Who Is Waterkeeper: Mbacke Seck, Hann Baykeeper - Waterkeeper

Who Is Waterkeeper: Mbacke Seck, Hann Baykeeper

By: Thomas Hynes

Hann Baykeeper Mbacke Seck

Mbacke Seck was a student in 1998 when he and some fellow students noticed a disturbing development at their local beach in Hann Bay in Senegal. The area had become a mess. Garbage, plastics, and more were all over the sand and in the water.

“If you went swimming, you would cut your legs on bottles, metals, and other things. When you got out of the water, oil remained on your skin. It smelled terrible,” says Mbacke. “The beach was not a beach. It was a rubbish dump.”  

So Mbacke and his friends began to clean the beach. In the beginning, they weren’t taken seriously. Some locals thought it was a joke, as if the young people didn’t have jobs. But, soon, improvements began to show. They started with a 200 meter stretch of beach that had been dirty and black. Eventually, the sand began to reveal its original white color. The modest transformation caught the attention of the community. 

Hann Bay in Senegal still faces many trash pollution hurdles.

Mbacke wanted to do more, however. After speaking with a Senegalese man living in Canada, he decided to join Waterkeeper Alliance in 2006 and create Hann Baykeeper. He’s learned about media relations, fundraising, fossil fuels and sea level rise, even how to sue a politician. Being a part of Waterkeeper Alliance has also helped solidify his reputation locally in Senegal. Mbacke is a regular fixture in local newspapers and on local television, where he advocates tirelessly for the bay.

“We know that we clean our beach in our village, but if our neighbors don’t, it won’t matter,” says Mbacke. “So we go around the bay and encourage our neighbors to do the same. We talk to the people. They usually have seen us on TV talking about Hann Bay so that when we come to the neighboring village, they already know us.” 

Despite his near celebrity status, the bay still faces many challenges. Polluted water from Dakar’s homes and factories still makes its way directly into the waters of Hann Bay. Green algal blooms overwhelm the bay several times a year. There’s also no real solution yet for trash management, so most rubbish still ends up in Hann Bay. 

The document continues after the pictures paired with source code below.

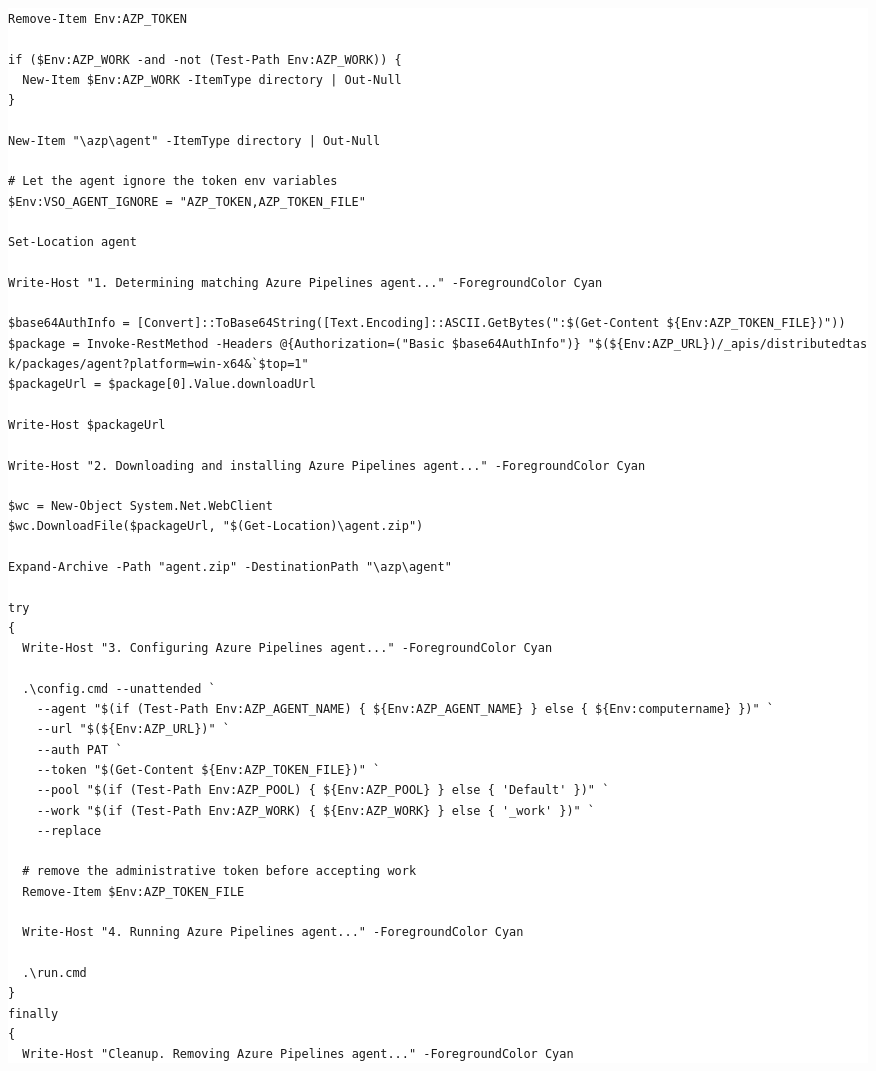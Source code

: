     Remove-Item Env:AZP_TOKEN
    
    if ($Env:AZP_WORK -and -not (Test-Path Env:AZP_WORK)) {
      New-Item $Env:AZP_WORK -ItemType directory | Out-Null
    }
    
    New-Item "\azp\agent" -ItemType directory | Out-Null
    
    # Let the agent ignore the token env variables
    $Env:VSO_AGENT_IGNORE = "AZP_TOKEN,AZP_TOKEN_FILE"
    
    Set-Location agent
    
    Write-Host "1. Determining matching Azure Pipelines agent..." -ForegroundColor Cyan
    
    $base64AuthInfo = [Convert]::ToBase64String([Text.Encoding]::ASCII.GetBytes(":$(Get-Content ${Env:AZP_TOKEN_FILE})"))
    $package = Invoke-RestMethod -Headers @{Authorization=("Basic $base64AuthInfo")} "$(${Env:AZP_URL})/_apis/distributedtask/packages/agent?platform=win-x64&`$top=1"
    $packageUrl = $package[0].Value.downloadUrl
    
    Write-Host $packageUrl
    
    Write-Host "2. Downloading and installing Azure Pipelines agent..." -ForegroundColor Cyan
    
    $wc = New-Object System.Net.WebClient
    $wc.DownloadFile($packageUrl, "$(Get-Location)\agent.zip")
    
    Expand-Archive -Path "agent.zip" -DestinationPath "\azp\agent"
    
    try
    {
      Write-Host "3. Configuring Azure Pipelines agent..." -ForegroundColor Cyan
      
      .\config.cmd --unattended `
        --agent "$(if (Test-Path Env:AZP_AGENT_NAME) { ${Env:AZP_AGENT_NAME} } else { ${Env:computername} })" `
        --url "$(${Env:AZP_URL})" `
        --auth PAT `
        --token "$(Get-Content ${Env:AZP_TOKEN_FILE})" `
        --pool "$(if (Test-Path Env:AZP_POOL) { ${Env:AZP_POOL} } else { 'Default' })" `
        --work "$(if (Test-Path Env:AZP_WORK) { ${Env:AZP_WORK} } else { '_work' })" `
        --replace
      
      # remove the administrative token before accepting work
      Remove-Item $Env:AZP_TOKEN_FILE

      Write-Host "4. Running Azure Pipelines agent..." -ForegroundColor Cyan
      
      .\run.cmd
    }
    finally
    {
      Write-Host "Cleanup. Removing Azure Pipelines agent..." -ForegroundColor Cyan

“My dream is for my four daughters and two boys to swim in Hann Bay… I want the fishermen who live in Hann Bay to be able to fish again.

But there has also been a lot of progress. Hann Baykeeeper successfully advocated the Senegalese government, with assistance from the European Union, to undertake a massive $130 million cleanup project that includes 17 local towns and cities. A treatment plant is being enlarged to have its capacity quadrupled to handle 100,000 metric gallons. Once completed, it will be the largest clean water project in all of Senegal, and will impact nearly half a million Senegalese citizens. A road widening project near the beach allowed for garbage trucks to more effectively do trash pickups.

Mbacke and volunteers install a device to catch trash pollution before it reaches the bay.

Another very significant project took place in 2012 when a water channel was equipped with a mechanism to capture trash within it before it reached the bay. Mbacke and Hann Baykeeper fundraised the $15,000 needed  to make the device. Before this, the trash was so prevalent that one could walk across it like a bridge. However, once the device was installed, it was the first time plastic waste didn’t reach the bay after a rainstorm in over 60 years. 

Some suggested that Mbacke had no right to do this kind of work. But he insists that the Constitution gives him a right to a clean beach. Though, ultimately, his motivations are more personal than they are legal. 

“My dream is for my four daughters and two boys to swim in Hann Bay. They currently don’t swim because it’s very dirty and it smells bad,” says Mbacke. “I want the fishermen who live in Hann Bay to be able to fish again. We hope tomorrow that everyone comes to swim in Hann Bay.” 

A group of staff and volunteers after a beach cleanup.

Though there are many challenges, Mbacke and Hann Baykeeper continue this important work. Their beach cleanups, which were once just a group of students, now attract hundreds of volunteers, including ministers of government. For those who don’t make the cleanups in person, they can hear Mbacke on the radio, read about him in the newspaper, or see him on television about the need to take care of Hann Bay, as well as all of Senegal’s waterways and hundreds of miles of shoreline. 

“Originally, people thought we had time to waste, or no job,” says Mbacke. “Ten years later, they know it’s not a joke. We have done this the right way.”